Taller men at higher risk of testicular cancer

Taller men at higher risk of testicular cancer

Scientists have found that for every two inches above the average height of 5 feet 9 inches for men, the risk from the disease increases by 13 percent.

Around 2,000 men in Britain develop the cancer every year, reports the Telegraph.

However, since only one man in 210 gets testicular cancer in Britain, the absolute risk is low, according to the British Journal of Cancer.

The research was led by Michael Blaise Cook from the National Cancer Institute in Maryland, US.
"The study showed a link between height and testicular cancer but we still do not understand how increased height raises a man's risk of testicular cancer," Cook said.

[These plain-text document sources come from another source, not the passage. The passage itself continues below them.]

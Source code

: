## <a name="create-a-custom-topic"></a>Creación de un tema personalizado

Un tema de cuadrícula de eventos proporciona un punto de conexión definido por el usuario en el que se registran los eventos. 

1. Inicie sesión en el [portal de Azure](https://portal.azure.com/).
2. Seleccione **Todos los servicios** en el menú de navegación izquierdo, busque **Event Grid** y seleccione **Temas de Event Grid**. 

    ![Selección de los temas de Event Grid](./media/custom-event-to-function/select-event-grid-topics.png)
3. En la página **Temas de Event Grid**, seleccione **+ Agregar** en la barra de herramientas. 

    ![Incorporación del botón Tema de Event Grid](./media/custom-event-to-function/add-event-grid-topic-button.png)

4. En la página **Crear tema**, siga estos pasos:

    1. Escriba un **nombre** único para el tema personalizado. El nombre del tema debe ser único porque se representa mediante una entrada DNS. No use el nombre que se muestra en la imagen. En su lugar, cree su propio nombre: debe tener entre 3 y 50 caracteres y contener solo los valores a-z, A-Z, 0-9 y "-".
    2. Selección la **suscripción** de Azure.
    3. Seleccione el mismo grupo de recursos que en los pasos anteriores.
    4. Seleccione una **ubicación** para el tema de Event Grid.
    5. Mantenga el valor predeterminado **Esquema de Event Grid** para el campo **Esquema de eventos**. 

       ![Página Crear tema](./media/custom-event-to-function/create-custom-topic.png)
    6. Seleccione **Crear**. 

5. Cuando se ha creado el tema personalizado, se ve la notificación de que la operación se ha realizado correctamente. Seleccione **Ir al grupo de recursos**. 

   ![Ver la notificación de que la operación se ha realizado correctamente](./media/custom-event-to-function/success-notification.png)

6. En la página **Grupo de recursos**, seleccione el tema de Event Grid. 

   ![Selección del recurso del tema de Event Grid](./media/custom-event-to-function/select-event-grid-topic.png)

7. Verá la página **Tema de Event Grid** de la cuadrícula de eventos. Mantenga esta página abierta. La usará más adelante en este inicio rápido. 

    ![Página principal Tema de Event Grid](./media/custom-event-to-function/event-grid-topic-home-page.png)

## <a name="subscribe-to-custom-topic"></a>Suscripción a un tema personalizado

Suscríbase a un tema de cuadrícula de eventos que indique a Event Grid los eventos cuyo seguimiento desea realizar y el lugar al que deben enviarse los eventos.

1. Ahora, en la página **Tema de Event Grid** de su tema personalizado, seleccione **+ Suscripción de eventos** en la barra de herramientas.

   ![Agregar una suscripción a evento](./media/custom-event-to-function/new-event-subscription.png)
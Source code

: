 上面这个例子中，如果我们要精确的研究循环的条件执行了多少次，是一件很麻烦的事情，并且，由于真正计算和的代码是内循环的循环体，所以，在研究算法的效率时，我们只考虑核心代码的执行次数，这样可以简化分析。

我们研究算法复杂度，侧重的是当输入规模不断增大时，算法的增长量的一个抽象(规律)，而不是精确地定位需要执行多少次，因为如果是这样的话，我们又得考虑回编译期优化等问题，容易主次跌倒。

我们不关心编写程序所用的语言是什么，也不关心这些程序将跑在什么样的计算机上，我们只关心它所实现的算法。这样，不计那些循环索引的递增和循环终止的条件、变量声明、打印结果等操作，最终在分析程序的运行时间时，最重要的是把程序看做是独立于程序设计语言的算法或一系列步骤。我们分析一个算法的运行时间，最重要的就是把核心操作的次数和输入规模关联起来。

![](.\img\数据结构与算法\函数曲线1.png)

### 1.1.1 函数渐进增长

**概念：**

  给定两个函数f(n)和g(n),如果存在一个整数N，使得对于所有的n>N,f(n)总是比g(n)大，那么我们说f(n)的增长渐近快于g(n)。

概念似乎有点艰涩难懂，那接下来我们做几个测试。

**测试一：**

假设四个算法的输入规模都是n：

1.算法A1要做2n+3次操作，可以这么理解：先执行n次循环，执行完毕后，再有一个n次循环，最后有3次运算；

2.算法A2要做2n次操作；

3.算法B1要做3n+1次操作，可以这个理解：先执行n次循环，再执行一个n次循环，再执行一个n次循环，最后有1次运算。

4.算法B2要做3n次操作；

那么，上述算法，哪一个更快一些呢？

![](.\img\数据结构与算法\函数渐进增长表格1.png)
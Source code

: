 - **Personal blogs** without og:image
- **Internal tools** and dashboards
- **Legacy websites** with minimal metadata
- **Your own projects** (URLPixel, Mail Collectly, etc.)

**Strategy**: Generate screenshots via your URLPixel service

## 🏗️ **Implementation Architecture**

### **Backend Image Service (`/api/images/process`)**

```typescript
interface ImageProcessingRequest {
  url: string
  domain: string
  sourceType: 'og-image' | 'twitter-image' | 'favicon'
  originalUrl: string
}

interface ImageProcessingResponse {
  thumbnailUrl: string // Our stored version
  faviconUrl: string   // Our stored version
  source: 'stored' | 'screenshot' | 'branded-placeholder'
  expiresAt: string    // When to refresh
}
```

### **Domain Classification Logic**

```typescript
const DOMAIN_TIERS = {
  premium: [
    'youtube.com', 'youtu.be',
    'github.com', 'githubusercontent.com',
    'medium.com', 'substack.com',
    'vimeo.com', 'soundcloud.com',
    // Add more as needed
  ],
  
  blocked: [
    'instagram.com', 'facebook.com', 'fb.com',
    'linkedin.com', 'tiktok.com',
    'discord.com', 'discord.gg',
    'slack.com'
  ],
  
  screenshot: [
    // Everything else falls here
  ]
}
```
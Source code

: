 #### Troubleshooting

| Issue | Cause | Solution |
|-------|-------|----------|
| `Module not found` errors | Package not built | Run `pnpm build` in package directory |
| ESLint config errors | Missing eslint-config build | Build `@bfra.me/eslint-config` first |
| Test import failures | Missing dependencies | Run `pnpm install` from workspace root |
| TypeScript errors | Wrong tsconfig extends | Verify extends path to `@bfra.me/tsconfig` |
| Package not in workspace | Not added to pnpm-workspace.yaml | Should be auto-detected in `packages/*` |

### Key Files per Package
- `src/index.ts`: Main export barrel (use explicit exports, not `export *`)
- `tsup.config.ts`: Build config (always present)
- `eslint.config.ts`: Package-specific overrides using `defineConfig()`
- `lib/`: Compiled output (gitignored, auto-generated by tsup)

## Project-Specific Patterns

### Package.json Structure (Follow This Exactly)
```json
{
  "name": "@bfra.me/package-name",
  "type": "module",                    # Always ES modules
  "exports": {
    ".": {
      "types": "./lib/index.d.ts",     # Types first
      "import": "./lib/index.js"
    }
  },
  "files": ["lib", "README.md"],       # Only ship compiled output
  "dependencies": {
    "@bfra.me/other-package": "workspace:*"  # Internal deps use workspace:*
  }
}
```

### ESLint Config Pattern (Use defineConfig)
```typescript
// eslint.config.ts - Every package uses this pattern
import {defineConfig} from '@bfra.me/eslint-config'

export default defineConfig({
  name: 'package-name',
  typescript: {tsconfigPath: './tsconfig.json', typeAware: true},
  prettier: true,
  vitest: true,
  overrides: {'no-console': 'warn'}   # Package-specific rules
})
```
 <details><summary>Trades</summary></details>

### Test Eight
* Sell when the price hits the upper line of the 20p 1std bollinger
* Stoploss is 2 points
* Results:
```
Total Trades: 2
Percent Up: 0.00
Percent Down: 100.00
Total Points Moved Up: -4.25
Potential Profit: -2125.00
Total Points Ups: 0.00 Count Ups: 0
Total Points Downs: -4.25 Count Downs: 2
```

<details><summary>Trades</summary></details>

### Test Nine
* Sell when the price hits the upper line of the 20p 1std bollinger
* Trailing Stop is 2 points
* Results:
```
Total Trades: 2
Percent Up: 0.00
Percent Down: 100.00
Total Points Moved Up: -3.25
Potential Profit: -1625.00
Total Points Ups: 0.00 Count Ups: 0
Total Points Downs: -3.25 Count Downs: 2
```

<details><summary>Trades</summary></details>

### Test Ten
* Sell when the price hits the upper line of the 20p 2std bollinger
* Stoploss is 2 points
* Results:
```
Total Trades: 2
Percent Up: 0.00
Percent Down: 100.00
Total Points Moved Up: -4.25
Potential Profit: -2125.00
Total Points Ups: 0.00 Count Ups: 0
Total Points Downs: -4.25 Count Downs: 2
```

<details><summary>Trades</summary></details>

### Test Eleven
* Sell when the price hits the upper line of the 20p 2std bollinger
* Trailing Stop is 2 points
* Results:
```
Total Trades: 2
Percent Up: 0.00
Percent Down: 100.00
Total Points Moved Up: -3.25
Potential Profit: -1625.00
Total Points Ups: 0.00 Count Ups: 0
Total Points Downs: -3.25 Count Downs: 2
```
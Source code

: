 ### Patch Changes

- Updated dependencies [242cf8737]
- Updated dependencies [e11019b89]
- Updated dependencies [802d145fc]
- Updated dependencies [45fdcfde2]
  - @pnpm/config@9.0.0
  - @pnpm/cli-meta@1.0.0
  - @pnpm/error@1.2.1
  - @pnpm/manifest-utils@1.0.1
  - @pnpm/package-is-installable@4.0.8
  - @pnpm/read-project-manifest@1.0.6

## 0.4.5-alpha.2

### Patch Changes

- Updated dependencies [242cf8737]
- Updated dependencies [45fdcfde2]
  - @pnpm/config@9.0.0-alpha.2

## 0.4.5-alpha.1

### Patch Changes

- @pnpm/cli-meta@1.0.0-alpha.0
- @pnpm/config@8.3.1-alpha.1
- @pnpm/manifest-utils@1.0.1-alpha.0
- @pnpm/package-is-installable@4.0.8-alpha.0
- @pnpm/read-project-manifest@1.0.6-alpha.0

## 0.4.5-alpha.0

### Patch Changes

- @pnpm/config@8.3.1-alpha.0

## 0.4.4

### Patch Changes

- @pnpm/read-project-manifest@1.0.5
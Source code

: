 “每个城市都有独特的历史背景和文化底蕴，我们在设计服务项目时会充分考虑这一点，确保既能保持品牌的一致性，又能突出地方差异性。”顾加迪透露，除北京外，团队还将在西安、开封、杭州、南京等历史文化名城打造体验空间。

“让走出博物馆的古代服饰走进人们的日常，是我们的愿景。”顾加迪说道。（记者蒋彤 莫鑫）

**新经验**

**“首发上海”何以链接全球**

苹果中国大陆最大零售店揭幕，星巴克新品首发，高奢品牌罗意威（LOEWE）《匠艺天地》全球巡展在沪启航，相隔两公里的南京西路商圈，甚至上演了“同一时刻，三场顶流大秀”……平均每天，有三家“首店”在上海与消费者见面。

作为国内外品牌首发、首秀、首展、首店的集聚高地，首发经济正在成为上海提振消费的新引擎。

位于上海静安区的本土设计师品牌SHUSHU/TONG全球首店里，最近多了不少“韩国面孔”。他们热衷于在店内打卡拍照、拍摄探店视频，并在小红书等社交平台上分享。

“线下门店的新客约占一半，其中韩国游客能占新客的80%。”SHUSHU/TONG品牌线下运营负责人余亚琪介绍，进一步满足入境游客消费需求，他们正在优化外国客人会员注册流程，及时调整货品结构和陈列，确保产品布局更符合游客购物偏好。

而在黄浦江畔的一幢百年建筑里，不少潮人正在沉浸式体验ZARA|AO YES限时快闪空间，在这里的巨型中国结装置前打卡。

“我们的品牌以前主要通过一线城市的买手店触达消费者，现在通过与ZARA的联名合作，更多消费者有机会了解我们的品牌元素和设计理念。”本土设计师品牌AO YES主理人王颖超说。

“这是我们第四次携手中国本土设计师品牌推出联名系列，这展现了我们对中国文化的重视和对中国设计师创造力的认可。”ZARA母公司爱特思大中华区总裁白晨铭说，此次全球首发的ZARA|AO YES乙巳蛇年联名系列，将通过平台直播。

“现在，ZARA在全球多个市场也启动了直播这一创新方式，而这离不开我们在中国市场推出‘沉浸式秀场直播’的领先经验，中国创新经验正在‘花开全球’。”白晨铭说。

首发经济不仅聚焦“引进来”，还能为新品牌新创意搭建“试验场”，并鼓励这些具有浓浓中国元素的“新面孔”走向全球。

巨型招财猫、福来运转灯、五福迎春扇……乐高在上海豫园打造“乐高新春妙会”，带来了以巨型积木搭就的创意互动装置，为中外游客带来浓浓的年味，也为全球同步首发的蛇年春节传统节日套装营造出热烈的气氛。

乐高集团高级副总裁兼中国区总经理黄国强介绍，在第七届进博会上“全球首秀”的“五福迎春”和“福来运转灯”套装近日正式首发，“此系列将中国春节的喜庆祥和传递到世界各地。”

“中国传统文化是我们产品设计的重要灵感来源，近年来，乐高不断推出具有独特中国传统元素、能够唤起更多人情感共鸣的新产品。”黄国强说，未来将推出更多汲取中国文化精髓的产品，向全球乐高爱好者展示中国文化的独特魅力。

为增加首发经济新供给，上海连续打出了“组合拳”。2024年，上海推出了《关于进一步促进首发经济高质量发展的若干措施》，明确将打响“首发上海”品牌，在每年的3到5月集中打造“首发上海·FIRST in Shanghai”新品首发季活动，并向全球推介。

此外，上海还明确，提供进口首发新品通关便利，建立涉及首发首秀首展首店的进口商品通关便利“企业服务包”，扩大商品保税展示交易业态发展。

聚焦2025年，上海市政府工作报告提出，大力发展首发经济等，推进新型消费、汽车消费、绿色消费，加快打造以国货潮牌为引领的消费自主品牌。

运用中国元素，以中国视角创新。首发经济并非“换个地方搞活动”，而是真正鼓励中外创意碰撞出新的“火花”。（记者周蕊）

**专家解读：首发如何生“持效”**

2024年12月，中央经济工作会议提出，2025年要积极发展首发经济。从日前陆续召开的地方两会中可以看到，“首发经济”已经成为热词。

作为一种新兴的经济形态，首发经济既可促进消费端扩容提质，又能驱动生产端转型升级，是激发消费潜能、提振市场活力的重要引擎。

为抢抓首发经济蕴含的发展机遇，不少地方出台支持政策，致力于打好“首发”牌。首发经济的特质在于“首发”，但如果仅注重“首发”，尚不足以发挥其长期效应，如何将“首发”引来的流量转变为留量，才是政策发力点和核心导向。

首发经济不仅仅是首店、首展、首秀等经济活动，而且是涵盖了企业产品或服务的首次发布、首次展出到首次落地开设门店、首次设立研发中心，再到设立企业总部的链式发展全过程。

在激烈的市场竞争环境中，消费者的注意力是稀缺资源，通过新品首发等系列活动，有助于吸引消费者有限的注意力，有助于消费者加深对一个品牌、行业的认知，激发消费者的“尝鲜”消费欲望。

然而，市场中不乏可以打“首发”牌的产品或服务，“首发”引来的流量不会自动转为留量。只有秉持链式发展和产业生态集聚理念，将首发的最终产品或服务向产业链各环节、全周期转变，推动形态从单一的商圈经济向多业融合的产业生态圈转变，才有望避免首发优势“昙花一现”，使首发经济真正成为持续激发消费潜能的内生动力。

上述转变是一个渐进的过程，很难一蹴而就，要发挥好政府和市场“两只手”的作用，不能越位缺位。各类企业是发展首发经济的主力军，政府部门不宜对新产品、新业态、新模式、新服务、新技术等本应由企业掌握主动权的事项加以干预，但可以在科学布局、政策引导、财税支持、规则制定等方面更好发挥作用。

Other factors like family history and inherited faulty genes are much more important, accounting for 20 percent of disease risk, said the scientists.

The chances of developing testicular cancer are also influenced by medical history, ethnicity, undescended testicles and age.

Testicular cancer accounts for one percent of male cancers.

Sara Hiom, director of health information at the Charity Cancer Research UK, which owns the journal, said: "Tall men should not be alarmed by this research since fewer than four in 100 testicular lumps are actually cancerous."

"The outlook for testicular cancer is also one of the best for all cancers - even after the disease has spread, patients can be cured," he said.

The charity also pointed out that the cure rate for testicular cancer is one of the best for all cancers with 98 percent of all those diagnosed with the disease surviving for at least 10 years.